After a long slog in the Honda V, as Seamus calls it, we descended into the golden valley of Woodloch Springs and its acres of identical condos nestled amongst fairways, bunkers, and tick-friendly rough. As tradition dictates, the centerpiece of the weekend was the birthday celebration—Booker and Dexter, the two children with the closest birthdays, dispatched the candles.
Seamus looked on with the glazed visage of one who has taken too many dunkings in the frog pool. He promptly devoured all the frosting on his slice, leaving untouched the delivery mechanism of the cake itself. Energized again, he cavorted until 10:30, surfacing occasionally from the scrum to demand at the top of his lungs yemonade and wayameyon. If these requests were not delivered, he vowed, “I will hit you and call you dummy!” Let it not be said the boy does not make good on his threats.
There was so much to do that Seamus was only occasionally frustrated that he could not entirely keep up with the big boys. Looking around at the toddler-safe environs of the frog pool and discovering that his brother and cousins had moved on to more sophisticated pleasures, he ran after them to the lakeside beach. At a gallop he took the stairs to the giant slide that plunges directly into the lake, chasing vainly after the gang, only to be restrained by the loving hand of Uncle Sean and delivered in a stiff pose of reluctant compliance to the parental scold.
Back at the ranch the separation was more technological than physical. Robert, Charlie and Dexter slayed villains on their DSs. Henry, skilled beyond his years in electronic wizardry, provided the solution to Dexter’s frozen screen—and many of life’s difficulties—surveying the problem, scrunching his features and pronouncing, “Just press random buttons.” Success.
The climactic moment of the weekend, at least for Seamus and me, came not long afterwards. Robert came running to the top of the stairs, fighting against his nature to muster a countenance of grave urgency, shouting, “Something really bad is happening! Seamus is caught in the sofa-bed.”
Somehow, while the other five boys romped above him, he had crawled under the sofa-bed and wormed himself inextricably into its farthest confines. Robert, of course, was the only one to hear his plaintive cries. When I arrived and peered inside the evil machine, Seamus was doing an uncanny impression of Chris Elliott’s guy under the bleachers routine, prying unsuccessfully at the springs. Once we rousted the other ruffians we were able to extract him unscathed and no doubt unedified.

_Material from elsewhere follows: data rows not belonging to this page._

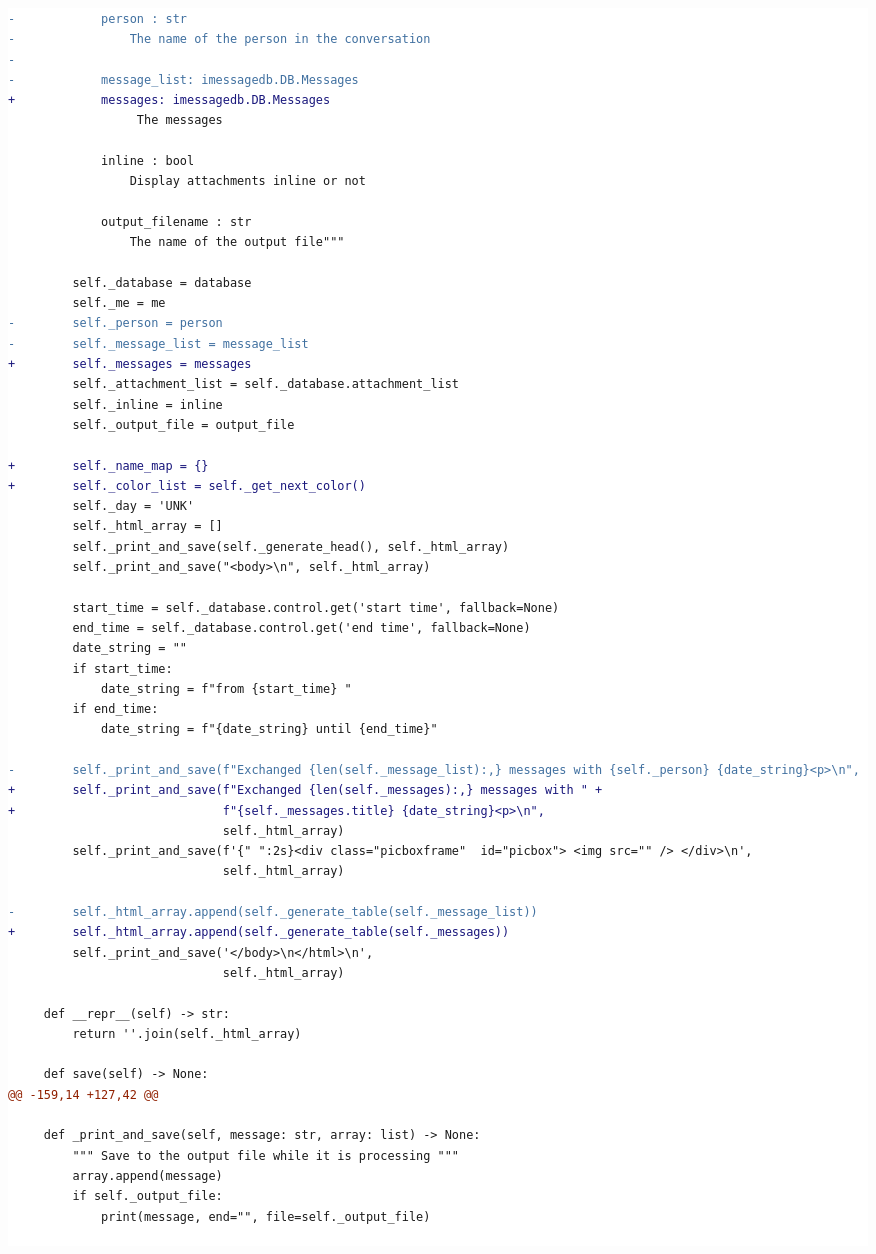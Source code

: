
 ```diff
-            person : str
-                The name of the person in the conversation
-
-            message_list: imessagedb.DB.Messages
+            messages: imessagedb.DB.Messages
                  The messages
 
             inline : bool
                 Display attachments inline or not
 
             output_filename : str
                 The name of the output file"""
 
         self._database = database
         self._me = me
-        self._person = person
-        self._message_list = message_list
+        self._messages = messages
         self._attachment_list = self._database.attachment_list
         self._inline = inline
         self._output_file = output_file
 
+        self._name_map = {}
+        self._color_list = self._get_next_color()
         self._day = 'UNK'
         self._html_array = []
         self._print_and_save(self._generate_head(), self._html_array)
         self._print_and_save("<body>\n", self._html_array)
 
         start_time = self._database.control.get('start time', fallback=None)
         end_time = self._database.control.get('end time', fallback=None)
         date_string = ""
         if start_time:
             date_string = f"from {start_time} "
         if end_time:
             date_string = f"{date_string} until {end_time}"
 
-        self._print_and_save(f"Exchanged {len(self._message_list):,} messages with {self._person} {date_string}<p>\n",
+        self._print_and_save(f"Exchanged {len(self._messages):,} messages with " +
+                             f"{self._messages.title} {date_string}<p>\n",
                              self._html_array)
         self._print_and_save(f'{" ":2s}<div class="picboxframe"  id="picbox"> <img src="" /> </div>\n',
                              self._html_array)
 
-        self._html_array.append(self._generate_table(self._message_list))
+        self._html_array.append(self._generate_table(self._messages))
         self._print_and_save('</body>\n</html>\n',
                              self._html_array)
 
     def __repr__(self) -> str:
         return ''.join(self._html_array)
 
     def save(self) -> None:
@@ -159,14 +127,42 @@
 
     def _print_and_save(self, message: str, array: list) -> None:
         """ Save to the output file while it is processing """
         array.append(message)
         if self._output_file:
             print(message, end="", file=self._output_file)
 
```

All boys managed to subsist on a diet mostly of cheez-its, hot-dogs and cake. On Saturday, Booker had his first slushy, described longingly by him as “that thing that my cousins have,” and then on Sunday had his second. Lucky boy. For the short term, that is probably most memorable for him. Once that novelty wears off, I hope he’ll remember the more enduring sensations of the gathering speed, the cold plunge into the dark waters, and the exhilaration of that first breath.
Should he somehow forget, the contributions of Aunt Minou, this week’s brilliant guest photographer, will be there to remind him, and all the rest of us.